In Chief Constable of the Police Service of Northern Ireland and anor v Agnew and ors the Supreme Court confirmed that a series of unlawful deductions from wages will not necessarily be broken by gaps of more than three months between underpayments. The “three-month gap rule” had, up to this point, been an argument available to employers in Great Britain seeking to limit their liability for historical underpayments. The latest judgment in this long running claim is significant and could open the door to many more back-dated holiday pay claims.
Chief Constable of the Police Service of Northern Ireland and anor v Agnew and ors
Close to 4,000 civilian and police officer claimants (“Claimants”) brought claims against the Chief Constable of the Police Service of Northern Ireland (“Chief Constable”) for unpaid holiday pay dating back to as early as November 1998. The Chief Constable accepted that the Claimants had been underpaid as they should have been paid their “normal pay” (inclusive of overtime pay) during their 4 weeks of EU guaranteed annual leave as opposed to the “basic pay” they received. The key issue in this case was whether the Claimants were entitled to unpaid holiday pay dating back to November 1998.
Claims for unpaid wages must be submitted within three months of the date of the relevant deduction or, where there is a series of deductions, within three months of the last event in that series.
The Claimants’ position was that the holiday pay underpayments formed part of a series of deductions and providing the claims were issued within three months of the last event in that series, holiday pay dating back to 1998 could be claimed.

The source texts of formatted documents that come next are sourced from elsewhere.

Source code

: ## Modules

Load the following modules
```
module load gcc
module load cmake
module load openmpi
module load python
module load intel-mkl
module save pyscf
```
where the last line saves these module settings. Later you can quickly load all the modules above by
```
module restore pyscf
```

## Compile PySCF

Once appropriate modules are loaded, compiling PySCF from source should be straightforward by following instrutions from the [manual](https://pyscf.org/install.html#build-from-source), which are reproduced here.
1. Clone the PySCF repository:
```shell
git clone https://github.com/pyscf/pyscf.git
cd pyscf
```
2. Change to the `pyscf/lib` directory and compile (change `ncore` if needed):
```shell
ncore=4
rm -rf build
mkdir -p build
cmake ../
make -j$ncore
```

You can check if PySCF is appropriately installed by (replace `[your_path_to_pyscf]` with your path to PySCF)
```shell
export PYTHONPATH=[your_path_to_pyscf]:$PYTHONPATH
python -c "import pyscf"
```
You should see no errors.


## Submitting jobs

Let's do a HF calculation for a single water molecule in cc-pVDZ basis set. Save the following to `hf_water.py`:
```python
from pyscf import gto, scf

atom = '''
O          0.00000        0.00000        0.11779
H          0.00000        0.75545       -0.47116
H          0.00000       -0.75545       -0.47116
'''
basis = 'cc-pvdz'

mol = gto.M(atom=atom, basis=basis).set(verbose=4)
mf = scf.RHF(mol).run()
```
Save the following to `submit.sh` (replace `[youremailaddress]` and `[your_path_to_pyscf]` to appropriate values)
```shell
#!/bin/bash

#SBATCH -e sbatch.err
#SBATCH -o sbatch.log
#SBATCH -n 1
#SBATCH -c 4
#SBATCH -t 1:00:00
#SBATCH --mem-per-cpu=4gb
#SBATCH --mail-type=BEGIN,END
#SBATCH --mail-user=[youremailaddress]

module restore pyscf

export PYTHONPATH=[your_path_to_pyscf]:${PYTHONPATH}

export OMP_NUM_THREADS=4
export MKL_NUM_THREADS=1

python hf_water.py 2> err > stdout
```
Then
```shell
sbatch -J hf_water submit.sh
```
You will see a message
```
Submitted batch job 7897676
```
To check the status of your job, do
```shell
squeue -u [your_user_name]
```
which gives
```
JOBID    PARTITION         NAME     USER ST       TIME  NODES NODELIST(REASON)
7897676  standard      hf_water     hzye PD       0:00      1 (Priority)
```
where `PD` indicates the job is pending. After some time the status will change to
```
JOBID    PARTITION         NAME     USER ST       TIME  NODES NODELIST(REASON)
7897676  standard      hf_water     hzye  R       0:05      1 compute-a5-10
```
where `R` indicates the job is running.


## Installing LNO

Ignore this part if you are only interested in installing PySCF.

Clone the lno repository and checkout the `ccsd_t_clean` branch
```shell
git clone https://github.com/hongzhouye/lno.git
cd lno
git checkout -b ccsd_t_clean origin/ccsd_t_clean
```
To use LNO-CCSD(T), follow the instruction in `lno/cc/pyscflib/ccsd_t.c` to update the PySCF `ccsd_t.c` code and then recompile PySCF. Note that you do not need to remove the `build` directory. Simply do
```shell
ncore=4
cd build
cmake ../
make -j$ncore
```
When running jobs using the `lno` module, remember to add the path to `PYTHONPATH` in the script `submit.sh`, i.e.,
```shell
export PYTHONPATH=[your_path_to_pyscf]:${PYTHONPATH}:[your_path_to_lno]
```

The Chief Constable argued that a shorter period applied as any gap of more than three months between deductions ended any “series” thereby limiting the Chief Constable’s liability for back dated holiday pay.

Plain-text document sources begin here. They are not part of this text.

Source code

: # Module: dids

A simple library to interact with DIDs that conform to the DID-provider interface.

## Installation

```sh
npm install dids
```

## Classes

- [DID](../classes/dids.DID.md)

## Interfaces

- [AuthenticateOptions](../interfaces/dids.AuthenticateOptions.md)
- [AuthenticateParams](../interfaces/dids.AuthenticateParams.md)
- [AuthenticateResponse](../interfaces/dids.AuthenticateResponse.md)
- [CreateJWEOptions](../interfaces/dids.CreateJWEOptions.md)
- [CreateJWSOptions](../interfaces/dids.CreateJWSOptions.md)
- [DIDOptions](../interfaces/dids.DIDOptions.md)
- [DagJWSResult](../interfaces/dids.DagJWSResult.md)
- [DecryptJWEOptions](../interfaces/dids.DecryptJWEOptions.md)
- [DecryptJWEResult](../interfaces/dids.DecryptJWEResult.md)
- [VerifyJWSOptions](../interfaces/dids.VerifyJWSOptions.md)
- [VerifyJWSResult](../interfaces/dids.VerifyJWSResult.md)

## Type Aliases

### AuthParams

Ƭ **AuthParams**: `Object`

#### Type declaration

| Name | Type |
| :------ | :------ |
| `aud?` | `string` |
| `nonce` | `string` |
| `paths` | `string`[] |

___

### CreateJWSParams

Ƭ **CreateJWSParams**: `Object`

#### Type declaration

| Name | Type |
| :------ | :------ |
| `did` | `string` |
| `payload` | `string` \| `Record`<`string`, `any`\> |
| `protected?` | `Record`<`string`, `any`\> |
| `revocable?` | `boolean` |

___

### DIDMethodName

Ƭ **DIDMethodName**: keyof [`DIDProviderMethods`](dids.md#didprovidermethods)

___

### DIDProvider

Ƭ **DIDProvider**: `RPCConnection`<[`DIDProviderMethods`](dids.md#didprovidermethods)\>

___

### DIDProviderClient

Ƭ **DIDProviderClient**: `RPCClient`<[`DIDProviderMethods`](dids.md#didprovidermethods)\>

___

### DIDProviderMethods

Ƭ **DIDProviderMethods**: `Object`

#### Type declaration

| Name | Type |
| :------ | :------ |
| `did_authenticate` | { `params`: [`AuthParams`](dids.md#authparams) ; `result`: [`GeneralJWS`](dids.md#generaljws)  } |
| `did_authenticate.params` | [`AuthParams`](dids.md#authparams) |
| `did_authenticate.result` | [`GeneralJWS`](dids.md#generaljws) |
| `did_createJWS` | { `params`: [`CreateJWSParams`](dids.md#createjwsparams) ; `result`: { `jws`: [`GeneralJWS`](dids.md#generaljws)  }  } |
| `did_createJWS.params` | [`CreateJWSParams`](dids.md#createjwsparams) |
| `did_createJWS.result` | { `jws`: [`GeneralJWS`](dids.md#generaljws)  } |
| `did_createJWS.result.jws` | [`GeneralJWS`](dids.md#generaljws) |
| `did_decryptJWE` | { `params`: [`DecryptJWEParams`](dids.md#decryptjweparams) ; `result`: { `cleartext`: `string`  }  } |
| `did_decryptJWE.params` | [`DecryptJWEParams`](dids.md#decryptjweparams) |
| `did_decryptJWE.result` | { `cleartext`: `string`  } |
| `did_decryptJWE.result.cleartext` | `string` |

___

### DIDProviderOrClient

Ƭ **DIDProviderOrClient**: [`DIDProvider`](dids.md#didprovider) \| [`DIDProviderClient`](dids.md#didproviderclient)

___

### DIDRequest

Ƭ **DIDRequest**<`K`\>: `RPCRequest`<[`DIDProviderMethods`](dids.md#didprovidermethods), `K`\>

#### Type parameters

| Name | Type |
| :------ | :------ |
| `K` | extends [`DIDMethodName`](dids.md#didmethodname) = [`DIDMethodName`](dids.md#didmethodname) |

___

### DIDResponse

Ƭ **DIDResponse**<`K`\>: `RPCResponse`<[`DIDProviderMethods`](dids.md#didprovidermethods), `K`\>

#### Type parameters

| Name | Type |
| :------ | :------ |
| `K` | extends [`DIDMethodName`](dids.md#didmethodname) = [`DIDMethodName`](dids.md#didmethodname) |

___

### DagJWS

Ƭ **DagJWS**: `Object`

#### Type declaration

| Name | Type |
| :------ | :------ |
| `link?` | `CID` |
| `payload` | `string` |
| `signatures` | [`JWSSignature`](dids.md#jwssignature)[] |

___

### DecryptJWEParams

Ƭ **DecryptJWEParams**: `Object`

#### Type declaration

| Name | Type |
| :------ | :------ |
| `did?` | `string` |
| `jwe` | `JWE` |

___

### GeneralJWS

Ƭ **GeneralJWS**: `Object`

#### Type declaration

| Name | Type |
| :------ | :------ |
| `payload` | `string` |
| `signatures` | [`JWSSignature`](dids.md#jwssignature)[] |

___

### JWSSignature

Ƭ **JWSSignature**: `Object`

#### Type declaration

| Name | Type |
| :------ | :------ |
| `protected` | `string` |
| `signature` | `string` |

Both the Employment Tribunal and the Northern Ireland Court of Appeal found in favour of the Claimants. However, judgments of the Northern Ireland Court of Appeal do not bind the rest of the United Kingdom and the Employment Appeal Tribunal in London had, in Bear Scotland Ltd v Fulton and other cases, found that a series of deductions would be broken by a gap of more than three months between deductions. This meant that the laws of Northern Ireland and Great Britain conflicted for a period, a situation which has now been resolved by the Supreme Court, whose judgments bind the whole of the United Kingdom.

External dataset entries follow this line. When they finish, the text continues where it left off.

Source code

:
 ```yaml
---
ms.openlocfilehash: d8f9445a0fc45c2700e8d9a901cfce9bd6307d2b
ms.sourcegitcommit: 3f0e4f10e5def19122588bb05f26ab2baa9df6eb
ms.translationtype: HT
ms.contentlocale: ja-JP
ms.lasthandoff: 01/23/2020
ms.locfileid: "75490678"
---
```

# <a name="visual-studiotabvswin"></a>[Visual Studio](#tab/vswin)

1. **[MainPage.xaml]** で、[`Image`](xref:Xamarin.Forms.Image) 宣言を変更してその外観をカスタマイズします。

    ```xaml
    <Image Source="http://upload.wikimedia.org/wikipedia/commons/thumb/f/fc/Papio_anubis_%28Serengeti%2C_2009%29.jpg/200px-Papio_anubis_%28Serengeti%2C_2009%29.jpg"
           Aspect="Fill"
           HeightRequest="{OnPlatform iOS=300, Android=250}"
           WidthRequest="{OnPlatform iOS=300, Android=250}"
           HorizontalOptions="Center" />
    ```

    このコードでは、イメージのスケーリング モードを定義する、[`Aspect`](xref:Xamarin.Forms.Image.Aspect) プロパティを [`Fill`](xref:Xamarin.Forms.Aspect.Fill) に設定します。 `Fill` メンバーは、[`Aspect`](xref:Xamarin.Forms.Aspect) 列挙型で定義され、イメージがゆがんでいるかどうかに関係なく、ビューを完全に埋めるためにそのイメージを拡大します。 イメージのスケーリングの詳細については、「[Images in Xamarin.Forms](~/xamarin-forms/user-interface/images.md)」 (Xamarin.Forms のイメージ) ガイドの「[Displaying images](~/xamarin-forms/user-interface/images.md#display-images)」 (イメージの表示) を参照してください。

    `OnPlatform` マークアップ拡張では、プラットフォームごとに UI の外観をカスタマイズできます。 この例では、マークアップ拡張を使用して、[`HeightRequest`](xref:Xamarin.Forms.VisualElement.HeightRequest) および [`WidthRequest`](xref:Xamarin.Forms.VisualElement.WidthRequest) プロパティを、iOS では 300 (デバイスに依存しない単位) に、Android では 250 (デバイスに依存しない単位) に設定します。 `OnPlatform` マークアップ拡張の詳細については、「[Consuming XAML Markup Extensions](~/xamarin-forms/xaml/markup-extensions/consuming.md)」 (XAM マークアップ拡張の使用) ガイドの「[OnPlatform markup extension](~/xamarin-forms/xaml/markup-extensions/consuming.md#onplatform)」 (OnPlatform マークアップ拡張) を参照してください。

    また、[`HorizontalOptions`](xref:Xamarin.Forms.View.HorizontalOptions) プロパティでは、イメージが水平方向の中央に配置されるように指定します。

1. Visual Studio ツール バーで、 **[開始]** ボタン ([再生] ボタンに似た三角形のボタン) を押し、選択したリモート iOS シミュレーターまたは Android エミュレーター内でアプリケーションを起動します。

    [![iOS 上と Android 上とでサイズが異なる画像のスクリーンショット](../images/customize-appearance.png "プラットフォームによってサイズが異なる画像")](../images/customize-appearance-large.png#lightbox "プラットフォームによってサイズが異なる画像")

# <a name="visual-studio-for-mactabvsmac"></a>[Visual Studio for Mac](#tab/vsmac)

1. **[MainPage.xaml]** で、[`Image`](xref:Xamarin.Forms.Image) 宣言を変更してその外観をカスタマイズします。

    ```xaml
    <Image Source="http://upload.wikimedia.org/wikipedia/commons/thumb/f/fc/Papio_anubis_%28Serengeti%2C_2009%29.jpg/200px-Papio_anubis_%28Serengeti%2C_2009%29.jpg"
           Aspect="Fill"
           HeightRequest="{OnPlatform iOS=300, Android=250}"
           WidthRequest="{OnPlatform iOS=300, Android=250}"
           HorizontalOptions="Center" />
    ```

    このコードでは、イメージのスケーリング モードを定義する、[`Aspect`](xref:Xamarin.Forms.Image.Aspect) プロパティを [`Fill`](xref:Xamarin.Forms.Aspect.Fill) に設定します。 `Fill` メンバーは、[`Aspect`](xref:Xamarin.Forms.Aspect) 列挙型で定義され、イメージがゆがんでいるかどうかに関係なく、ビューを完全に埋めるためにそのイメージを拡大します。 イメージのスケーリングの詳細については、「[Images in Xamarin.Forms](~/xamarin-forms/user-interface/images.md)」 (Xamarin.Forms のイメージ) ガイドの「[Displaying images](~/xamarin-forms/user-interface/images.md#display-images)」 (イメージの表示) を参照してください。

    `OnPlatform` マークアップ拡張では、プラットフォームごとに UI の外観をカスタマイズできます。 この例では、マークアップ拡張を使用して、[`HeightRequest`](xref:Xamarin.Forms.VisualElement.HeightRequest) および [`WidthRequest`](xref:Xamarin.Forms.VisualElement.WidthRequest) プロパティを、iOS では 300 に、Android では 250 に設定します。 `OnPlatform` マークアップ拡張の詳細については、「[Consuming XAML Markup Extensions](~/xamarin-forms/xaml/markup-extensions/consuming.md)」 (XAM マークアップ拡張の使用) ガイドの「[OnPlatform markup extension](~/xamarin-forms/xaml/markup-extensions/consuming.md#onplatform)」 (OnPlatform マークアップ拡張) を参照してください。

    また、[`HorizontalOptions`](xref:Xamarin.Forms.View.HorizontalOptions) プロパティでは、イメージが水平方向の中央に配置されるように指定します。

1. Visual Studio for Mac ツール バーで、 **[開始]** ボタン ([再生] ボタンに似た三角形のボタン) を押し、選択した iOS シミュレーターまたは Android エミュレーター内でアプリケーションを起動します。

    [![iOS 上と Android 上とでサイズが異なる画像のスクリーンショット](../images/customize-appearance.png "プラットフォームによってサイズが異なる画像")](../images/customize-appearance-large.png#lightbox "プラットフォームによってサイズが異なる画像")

The Supreme Court held that the word “series” means a number of things of a particular kind that follow one another over time. Whether a series exists is a question of fact and consideration should be given to various factors depending on all relevant circumstances, such as the size, frequency, impact, and what links the deductions. The fact that three months may pass between events in the series is irrelevant, and to find otherwise would effectively render meaningless claimants’ right to rely on a series of deductions.
In the present case, the underpayments were of the same kind if they had been made because, in error, the “basic pay” calculation was used. This common fault or “unifying vice” as the Court called it, linked each deduction to its predecessor irrespective of the time that had passed.
The Supreme Court’s judgment has provided much needed clarity in what remains a complex and changeable area of employment law. The Court’s finding that a series will not be broken by a gap of three months or more is perhaps unsurprising, recent cases had suggested that this was the direction of travel. That said, this ruling will most certainly bring rise to similar back-dated unlawful deduction from wages claims, though their impact may be less significant outside Northern Ireland. There is a two-year backstop on unlawful deduction from wages claims applicable in Great Britain hence a case of this type in Great Britain may only have backdated the claims by 2 years, not all the way back to 1998.